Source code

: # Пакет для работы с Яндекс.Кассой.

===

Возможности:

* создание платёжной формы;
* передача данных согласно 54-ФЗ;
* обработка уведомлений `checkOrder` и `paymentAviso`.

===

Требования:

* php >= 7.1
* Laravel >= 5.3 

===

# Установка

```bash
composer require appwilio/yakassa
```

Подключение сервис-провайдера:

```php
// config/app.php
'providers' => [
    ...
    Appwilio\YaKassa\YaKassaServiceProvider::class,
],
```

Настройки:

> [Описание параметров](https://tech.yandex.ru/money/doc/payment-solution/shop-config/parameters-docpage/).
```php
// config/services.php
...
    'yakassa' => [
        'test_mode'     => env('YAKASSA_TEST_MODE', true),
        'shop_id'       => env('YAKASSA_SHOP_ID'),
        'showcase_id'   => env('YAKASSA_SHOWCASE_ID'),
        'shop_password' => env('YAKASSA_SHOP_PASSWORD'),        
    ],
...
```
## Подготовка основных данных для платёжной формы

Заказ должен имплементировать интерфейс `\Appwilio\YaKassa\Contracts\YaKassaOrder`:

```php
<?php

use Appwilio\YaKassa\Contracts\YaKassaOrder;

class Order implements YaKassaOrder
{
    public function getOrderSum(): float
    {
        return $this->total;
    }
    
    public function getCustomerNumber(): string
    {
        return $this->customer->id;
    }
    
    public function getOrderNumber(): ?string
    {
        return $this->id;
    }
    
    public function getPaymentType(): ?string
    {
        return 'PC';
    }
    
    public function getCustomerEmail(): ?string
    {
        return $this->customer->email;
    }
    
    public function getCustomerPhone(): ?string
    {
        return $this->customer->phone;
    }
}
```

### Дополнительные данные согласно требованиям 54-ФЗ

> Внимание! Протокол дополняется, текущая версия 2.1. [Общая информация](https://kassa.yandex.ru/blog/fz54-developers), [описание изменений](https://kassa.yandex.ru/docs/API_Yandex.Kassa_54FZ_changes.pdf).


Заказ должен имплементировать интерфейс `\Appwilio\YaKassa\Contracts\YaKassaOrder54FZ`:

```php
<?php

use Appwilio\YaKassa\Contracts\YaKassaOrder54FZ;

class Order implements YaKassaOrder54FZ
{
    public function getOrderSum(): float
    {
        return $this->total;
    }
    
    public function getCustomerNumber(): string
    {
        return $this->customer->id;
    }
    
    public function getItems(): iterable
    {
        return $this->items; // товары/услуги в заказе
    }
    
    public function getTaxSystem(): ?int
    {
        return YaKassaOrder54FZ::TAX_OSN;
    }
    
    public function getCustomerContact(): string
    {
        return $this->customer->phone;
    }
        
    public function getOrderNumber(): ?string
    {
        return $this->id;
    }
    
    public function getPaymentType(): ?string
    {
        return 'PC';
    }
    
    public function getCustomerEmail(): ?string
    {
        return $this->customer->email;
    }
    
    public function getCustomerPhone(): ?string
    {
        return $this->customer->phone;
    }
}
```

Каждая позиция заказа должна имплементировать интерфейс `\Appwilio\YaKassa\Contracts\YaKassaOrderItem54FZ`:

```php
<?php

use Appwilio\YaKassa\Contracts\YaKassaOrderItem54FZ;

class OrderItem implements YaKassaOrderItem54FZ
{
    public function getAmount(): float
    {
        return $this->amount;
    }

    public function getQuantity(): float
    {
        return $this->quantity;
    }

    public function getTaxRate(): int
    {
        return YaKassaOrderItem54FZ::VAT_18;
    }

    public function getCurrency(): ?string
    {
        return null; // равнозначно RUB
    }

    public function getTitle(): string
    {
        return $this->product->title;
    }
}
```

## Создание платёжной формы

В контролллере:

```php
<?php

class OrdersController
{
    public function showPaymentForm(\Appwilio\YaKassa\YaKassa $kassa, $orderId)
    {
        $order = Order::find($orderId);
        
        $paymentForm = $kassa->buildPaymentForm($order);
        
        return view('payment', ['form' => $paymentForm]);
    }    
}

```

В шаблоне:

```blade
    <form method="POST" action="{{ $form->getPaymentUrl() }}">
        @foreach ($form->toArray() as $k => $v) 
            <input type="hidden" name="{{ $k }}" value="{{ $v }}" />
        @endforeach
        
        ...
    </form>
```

----------

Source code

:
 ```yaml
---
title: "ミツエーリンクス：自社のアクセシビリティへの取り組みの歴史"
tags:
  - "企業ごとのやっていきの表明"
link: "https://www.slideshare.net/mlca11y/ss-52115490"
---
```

----------

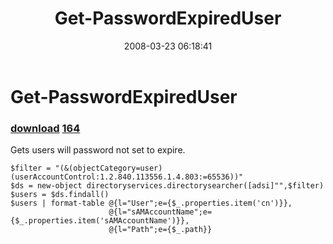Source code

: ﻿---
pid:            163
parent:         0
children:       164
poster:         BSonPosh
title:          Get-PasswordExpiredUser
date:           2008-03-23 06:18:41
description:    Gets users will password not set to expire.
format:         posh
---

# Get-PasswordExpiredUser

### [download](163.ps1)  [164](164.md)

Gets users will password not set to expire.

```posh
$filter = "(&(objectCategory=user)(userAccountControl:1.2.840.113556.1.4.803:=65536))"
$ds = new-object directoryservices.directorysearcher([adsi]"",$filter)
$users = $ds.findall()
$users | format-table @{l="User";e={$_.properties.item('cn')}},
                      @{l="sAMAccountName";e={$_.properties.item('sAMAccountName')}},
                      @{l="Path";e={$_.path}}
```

----------

DESCRIPTION OF THE TASK:
Check each line of the material for "должен". Copy the ones that have it.

OUTPUT OF THE TASK:
Заказ должен имплементировать интерфейс `\Appwilio\YaKassa\Contracts\YaKassaOrder`:
Заказ должен имплементировать интерфейс `\Appwilio\YaKassa\Contracts\YaKassaOrder54FZ`:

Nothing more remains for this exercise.